The agency canceled all trips on 20 routes Friday morning. Gannon said they would make a decision late Friday on whether to switch to their “emergency snow network” for Saturday service.
Johnson, at the weather service, says it would be best to get somewhere safe and cozy in the early afternoon, when the area’s second snowstorm of the season could “fall pretty heavily.”
“What we want to avoid is having the snow move in when the roads are packed,” said Johnson.
By late morning, several inches of snow had been reported in Snohomish, Skagit and Island counties, with 4 inches in Port Angeles and 2 inches in Arlington and Oak Harbor.
Johnson said the forecast calls for snow to continue through the night and into Saturday morning.
And with the highs on Saturday, Sunday and early next week predicted to remain in the low to mid-30s and the overnight lows in the teens or 20s, the snow is expected to last.
“It’s not going to melt any time soon,” he said.
The recent cold weather has been blamed in the death of one man.
Derek C. Johnson, 59, died Thursday morning from exposure, the King County Medical Examiner’s Office reported. He was found sometime before 5:30 a.m. at the Sodo light-rail and transit station. He had no known address.
This is the first weather-related exposure death the Medical Examiner’s Office has reported this week.
King County Metro urged people to make alternate travel plans and canceled all trips on 20 bus routes Friday morning ahead of the storm. It plans to shift buses to snow routes at 2 p.m. Friday.
Unlike last week’s snow, which began late afternoon Sunday, this storm is being greeted with excitement by people who don’t have to work this weekend.
“A lot of people have stocked up on supplies at this point and are looking forward to it,” Johnson said.
In addition to groceries, folks are looking — often in vain — for sleds, ice melt, salt, firewood and snow shovels.
Many area offices, delivery businesses and schools, including the Seattle, Tacoma and Edmonds school districts, the University of Washington in Seattle and Seattle University, indicated they are closing early in preparation for the snow.
The storm appears likely to impact airline travel as well, with 165 cancellations at Seattle-Tacoma International Airport listed by 8 a.m. Friday.

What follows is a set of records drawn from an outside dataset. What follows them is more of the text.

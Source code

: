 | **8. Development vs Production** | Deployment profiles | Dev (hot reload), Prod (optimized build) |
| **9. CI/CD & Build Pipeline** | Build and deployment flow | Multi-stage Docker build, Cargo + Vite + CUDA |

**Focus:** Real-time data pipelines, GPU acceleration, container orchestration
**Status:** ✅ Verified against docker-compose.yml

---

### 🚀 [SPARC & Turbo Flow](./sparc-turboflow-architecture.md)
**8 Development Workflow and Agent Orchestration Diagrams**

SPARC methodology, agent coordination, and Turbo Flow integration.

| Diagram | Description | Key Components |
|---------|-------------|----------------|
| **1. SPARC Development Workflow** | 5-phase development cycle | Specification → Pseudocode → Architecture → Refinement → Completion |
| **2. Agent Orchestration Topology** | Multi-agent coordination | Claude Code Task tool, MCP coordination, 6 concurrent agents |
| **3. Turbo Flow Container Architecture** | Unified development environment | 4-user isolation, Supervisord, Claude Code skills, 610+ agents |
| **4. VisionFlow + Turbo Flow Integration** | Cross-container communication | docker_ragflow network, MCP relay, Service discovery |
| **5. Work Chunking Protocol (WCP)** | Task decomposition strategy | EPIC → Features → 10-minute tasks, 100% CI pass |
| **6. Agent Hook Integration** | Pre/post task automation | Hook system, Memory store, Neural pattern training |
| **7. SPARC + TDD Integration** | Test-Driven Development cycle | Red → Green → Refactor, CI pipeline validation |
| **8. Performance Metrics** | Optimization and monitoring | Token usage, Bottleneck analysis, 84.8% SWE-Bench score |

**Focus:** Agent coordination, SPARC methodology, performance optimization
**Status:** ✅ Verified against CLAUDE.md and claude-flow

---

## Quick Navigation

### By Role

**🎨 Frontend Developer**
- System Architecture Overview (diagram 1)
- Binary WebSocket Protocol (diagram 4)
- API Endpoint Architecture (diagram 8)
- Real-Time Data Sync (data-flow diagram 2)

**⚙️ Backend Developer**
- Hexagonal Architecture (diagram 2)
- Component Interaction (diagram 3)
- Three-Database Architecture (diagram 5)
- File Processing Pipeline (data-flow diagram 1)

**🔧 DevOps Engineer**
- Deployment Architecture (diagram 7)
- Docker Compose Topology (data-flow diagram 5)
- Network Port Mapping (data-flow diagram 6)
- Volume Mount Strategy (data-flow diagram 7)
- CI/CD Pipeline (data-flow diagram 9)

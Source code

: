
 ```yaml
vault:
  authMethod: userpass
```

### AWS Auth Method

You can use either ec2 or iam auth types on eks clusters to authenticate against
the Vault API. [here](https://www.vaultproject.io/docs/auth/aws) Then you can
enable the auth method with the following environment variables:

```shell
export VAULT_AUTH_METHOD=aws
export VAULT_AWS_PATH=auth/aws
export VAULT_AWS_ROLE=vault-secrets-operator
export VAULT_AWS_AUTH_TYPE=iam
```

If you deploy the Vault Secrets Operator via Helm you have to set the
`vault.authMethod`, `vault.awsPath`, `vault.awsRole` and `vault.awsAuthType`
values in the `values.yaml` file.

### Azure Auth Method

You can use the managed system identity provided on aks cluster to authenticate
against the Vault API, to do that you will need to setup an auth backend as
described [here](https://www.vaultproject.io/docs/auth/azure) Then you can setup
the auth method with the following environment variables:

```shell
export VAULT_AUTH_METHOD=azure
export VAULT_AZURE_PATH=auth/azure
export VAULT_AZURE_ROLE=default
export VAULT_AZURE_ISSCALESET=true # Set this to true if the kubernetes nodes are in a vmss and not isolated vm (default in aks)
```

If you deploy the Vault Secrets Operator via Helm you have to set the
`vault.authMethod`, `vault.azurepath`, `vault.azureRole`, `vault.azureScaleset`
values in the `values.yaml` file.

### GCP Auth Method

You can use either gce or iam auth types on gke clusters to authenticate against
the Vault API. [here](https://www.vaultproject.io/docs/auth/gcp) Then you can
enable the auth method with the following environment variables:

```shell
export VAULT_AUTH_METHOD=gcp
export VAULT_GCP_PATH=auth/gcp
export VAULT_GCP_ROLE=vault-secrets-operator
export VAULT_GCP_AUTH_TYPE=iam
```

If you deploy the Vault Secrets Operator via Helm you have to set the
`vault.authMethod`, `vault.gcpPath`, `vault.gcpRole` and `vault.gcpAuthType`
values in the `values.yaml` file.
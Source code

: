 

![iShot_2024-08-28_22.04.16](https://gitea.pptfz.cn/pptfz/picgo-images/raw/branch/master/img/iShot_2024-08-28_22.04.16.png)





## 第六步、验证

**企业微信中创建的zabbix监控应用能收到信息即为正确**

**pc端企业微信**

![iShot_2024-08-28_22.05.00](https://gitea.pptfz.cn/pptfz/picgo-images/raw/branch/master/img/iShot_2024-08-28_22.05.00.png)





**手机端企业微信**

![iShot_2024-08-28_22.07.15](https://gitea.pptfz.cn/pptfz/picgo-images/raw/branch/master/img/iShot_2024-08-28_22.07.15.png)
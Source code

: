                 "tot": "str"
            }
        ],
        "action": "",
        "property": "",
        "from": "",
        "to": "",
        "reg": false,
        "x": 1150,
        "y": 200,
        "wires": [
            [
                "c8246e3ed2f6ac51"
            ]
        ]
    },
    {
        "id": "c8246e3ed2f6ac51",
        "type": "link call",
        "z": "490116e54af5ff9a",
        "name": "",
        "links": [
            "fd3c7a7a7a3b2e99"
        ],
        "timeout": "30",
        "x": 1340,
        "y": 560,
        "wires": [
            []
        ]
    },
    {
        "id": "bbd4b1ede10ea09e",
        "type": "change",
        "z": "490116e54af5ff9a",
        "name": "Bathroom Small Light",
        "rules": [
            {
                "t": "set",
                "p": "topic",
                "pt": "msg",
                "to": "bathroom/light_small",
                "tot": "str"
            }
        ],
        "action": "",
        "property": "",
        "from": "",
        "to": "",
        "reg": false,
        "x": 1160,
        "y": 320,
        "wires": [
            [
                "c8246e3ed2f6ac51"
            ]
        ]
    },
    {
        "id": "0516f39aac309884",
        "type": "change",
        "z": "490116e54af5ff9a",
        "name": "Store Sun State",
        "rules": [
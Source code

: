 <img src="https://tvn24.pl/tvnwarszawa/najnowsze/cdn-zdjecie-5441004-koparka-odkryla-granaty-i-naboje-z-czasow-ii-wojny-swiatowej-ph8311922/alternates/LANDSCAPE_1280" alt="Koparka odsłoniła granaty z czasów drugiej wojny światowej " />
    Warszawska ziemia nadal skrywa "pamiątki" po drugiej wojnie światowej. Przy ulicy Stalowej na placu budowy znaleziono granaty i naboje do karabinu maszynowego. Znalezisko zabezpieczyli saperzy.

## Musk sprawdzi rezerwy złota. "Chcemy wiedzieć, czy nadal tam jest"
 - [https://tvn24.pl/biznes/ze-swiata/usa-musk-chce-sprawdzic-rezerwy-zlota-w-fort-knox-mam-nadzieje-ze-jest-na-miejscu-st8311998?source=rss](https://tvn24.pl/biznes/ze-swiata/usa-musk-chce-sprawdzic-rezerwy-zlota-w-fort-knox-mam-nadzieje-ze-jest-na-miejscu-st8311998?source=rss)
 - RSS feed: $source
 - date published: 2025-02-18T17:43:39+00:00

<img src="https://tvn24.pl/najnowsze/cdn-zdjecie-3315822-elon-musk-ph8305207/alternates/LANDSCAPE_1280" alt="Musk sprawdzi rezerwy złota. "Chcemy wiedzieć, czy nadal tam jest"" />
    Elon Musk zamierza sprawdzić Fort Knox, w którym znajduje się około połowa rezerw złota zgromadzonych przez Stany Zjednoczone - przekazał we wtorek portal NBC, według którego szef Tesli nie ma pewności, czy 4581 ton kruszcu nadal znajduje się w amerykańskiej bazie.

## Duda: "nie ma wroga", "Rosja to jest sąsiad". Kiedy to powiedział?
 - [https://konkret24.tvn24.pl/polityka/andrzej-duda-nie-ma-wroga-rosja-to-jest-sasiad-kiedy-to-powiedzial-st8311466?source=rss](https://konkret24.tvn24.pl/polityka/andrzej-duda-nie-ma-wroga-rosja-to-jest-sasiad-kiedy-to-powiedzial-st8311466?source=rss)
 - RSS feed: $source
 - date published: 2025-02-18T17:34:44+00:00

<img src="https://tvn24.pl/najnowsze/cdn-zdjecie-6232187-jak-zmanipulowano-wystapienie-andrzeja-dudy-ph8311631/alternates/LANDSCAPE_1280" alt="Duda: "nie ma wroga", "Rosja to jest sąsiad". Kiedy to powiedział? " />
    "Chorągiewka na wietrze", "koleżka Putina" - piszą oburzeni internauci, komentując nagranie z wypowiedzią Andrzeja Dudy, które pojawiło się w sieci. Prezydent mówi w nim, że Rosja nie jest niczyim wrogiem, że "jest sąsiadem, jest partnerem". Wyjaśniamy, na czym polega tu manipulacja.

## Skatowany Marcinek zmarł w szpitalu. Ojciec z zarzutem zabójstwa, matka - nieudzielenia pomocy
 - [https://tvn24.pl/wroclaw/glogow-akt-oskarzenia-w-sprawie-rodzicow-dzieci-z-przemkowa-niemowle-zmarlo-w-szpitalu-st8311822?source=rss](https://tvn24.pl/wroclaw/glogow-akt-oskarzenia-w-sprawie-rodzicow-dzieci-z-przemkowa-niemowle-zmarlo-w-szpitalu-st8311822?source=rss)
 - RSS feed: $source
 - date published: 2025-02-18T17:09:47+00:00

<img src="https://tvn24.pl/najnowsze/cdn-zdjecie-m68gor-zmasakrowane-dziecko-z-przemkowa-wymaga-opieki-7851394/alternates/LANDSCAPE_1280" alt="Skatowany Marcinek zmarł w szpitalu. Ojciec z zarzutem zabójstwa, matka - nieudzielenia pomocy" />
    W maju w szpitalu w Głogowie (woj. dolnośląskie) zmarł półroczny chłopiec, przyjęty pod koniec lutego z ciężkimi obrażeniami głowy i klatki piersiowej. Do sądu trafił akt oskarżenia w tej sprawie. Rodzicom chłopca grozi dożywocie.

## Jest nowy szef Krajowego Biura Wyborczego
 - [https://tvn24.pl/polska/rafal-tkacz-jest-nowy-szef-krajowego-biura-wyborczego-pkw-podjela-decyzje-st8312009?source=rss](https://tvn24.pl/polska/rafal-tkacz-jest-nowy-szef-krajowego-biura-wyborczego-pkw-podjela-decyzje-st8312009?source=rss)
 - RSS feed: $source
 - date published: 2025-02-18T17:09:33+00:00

Johnson was reluctant to discuss the timing and potential ferocity of two other snowstorms that could be in line to hit the region next week, explaining that forecasts become less certain the further away they are.
However, he said, it appears at this point that the snow predicted to hit on Monday may primarily affect Olympia and areas south of the capital.
A fourth snowstorm, which could fall late Tuesday or Wednesday, also may affect areas south of Seattle rather than the city, he said.
“I wouldn’t bet the farm on the timing,” he said. “That can change and sometimes what looks like several separate storms turns out to be just one. The timing is fluid and we’re going to have to play it by ear.”